The troopers announce a suspected alien may be among them and asks for everyone to identify themselves. After introducing himself, Olmstead states he was forced to stop at the diner due to the snowstorm outside. After learning the bridge ahead is closed, the troopers tell the passengers they may have to wait until morning pending an inspection by the county engineer. Olmstead states he counted six passengers on initial boarding, but the troopers point out seven in the diner. Haley claims the diner was empty before the bus arrived.

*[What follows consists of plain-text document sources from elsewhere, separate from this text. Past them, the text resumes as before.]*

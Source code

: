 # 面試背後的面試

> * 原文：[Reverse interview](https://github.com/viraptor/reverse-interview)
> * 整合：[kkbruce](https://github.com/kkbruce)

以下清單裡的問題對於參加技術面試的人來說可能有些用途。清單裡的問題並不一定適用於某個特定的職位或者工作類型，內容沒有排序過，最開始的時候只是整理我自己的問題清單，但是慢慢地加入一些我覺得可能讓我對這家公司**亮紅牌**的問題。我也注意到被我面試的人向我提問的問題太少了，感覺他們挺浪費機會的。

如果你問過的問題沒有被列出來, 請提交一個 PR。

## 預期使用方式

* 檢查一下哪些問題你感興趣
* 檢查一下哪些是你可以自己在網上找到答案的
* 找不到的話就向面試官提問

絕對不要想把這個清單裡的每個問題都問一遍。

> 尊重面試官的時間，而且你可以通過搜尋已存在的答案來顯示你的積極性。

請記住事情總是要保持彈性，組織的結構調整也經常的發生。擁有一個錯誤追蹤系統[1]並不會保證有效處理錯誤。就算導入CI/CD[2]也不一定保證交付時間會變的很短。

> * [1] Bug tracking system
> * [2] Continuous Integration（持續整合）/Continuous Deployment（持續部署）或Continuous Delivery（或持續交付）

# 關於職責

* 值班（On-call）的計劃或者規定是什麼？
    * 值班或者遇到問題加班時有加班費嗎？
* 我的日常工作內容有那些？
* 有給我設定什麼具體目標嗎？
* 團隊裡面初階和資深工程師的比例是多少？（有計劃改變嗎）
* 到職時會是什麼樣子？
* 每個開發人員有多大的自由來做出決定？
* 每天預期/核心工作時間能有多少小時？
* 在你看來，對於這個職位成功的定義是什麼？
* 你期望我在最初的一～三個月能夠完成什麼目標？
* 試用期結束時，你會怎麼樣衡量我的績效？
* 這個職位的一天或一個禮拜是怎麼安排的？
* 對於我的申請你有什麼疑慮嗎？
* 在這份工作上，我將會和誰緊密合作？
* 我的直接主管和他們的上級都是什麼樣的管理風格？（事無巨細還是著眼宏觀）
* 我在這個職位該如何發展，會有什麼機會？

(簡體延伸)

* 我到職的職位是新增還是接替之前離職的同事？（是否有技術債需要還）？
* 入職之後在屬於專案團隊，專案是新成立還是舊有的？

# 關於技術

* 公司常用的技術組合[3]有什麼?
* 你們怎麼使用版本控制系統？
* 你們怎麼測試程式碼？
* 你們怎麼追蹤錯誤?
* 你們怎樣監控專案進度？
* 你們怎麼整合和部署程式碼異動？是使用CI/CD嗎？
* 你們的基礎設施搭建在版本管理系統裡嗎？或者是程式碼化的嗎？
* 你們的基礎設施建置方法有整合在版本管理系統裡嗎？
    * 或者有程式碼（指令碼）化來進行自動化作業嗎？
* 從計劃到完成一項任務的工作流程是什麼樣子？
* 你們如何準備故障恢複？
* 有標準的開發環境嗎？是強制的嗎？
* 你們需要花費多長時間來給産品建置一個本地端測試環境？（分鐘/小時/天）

Following initial debate, Ethel suggests the couples should be cleared of suspicion as the spouses know each other. Both couples readily agree, but begin suspecting each other. When asked for her ID, Ethel claims it was sent ahead with her luggage. Despite this, Olmstead vouches for her, admitting he did notice her. As Avery jokes and Ross complains about not being able to make an important meeting, tensions rise after the jukebox flashes and the tabletop sugar dispensers explode. The troopers then receive a phone call telling them the bridge is safe to cross. Olmstead is concerned about its instability, but the troopers assuage his fears and everyone leaves after paying Haley.

Sometime later, Ross returns alone and explains the bridge collapsed, with no survivors other than himself. When Haley asks how Ross survived, the latter explains that everything that happened earlier, such as the jukebox and phone call, were illusions, and reveals himself as a three-armed alien scout sent ahead of his arriving fleet to ensure Earth is ready for Martian colonization. However, Haley reveals that he is a three-eyed alien scout from Venus and that his colonists have intercepted the Martian fleet.

==Closing narration==

Incident on a small island, to be believed or disbelieved. However, if a sour-faced dandy named Ross or a big, good-natured counterman who handles a spatula as if he'd been born with one in his mouth, – if either of these two entities walk onto your premises, you'd better hold their hands – all three of them – or check the color of their eyes – all three of them. The gentlemen in question might try to pull you into - The Twilight Zone.